Top of Mind awareness—AGT's was 52 after 96 years, most recognized brand in any category in the province. Our goal was 40 after 6 weeks, result was 60:
Attributes AGT TELUS
Service 78 88
Innovation 66 90
Competitiveness 70 86
Solutions 72 82
Albertaness 90 88


Market Share
Since the launch of the brand, TELUS has retained a 70% market share in long distance, while every other telco has lost between 8-10 percent over the same period.

To conclude, I want to re-state some of the key learnings:
  1. First, don't do this if you haven't got the stomach to do it all. It is not a trivial exercise, and requires the total commitment from senior executives—particularly the CEO. Understand why you are doing it.
  2. Focus on all your audiences—employees, customers, retirees, influencers, etc.
  3. Seek professional help—do not try this at home. Brand management and transformation are very specialized fields, and almost no company has the talent or perspective to pull it off.

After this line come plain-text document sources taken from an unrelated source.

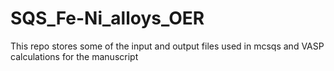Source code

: # SQS_Fe-Ni_alloys_OER
This repo stores some of the input and output files used in mcsqs and VASP calculations for the manuscript
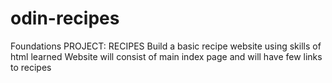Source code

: # odin-recipes
Foundations PROJECT: RECIPES
Build a basic recipe website using skills of html learned
    Website will consist of main index page and will have few links to recipes 

    
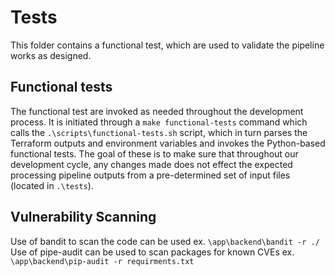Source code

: # Tests

This folder contains a functional test, which are used to validate the pipeline works as designed.

## Functional tests

The functional test are invoked as needed throughout the development process. It is initiated through a `make functional-tests` command which calls the `.\scripts\functional-tests.sh` script, which in turn parses the Terraform outputs and environment variables and invokes the Python-based functional tests. The goal of these is to make sure that throughout our development cycle, any changes made does not effect the expected processing pipeline outputs from a pre-determined set of input files (located in `.\tests`).

## Vulnerability Scanning

Use of bandit to scan the code can be used ex. `\app\backend\bandit -r ./`
Use of pipe-audit can be used to scan packages for known CVEs ex. `\app\backend\pip-audit -r requirments.txt`
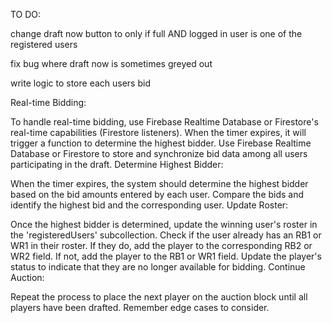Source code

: TO DO:

change draft now button to only if full AND logged in user
is one of the registered users

fix bug where draft now is sometimes greyed out 

write logic to store each users bid


Real-time Bidding:

To handle real-time bidding, use Firebase Realtime Database or Firestore's real-time capabilities (Firestore listeners).
 When the timer expires, it will trigger a function to determine the highest bidder.
Use Firebase Realtime Database or Firestore to store and synchronize bid data among all users participating in the draft.
Determine Highest Bidder:

When the timer expires, the system should determine the highest bidder based on the bid amounts entered by each user.
Compare the bids and identify the highest bid and the corresponding user.
Update Roster:

Once the highest bidder is determined, update the winning user's roster in the 'registeredUsers' subcollection.
Check if the user already has an RB1 or WR1 in their roster. If they do, add the player to the corresponding RB2 or WR2 field. If not, add the player to the RB1 or WR1 field.
Update the player's status to indicate that they are no longer available for bidding.
Continue Auction:

Repeat the process to place the next player on the auction block until all players have been drafted.
Remember edge cases to consider.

  4. You have to change the company, not just the logo—you can't sweep structural or cultural problems under a rug by coming up with a new logo. Customers—and employee—are smarter than that, and they will punish you if they thing you are trying to fool them.
  5. That being said, your brand is your most valuable asset. Understanding the nature and the value of your brand—and revitalizing it or changing it if you have to—is probably one of the best investments a company can make.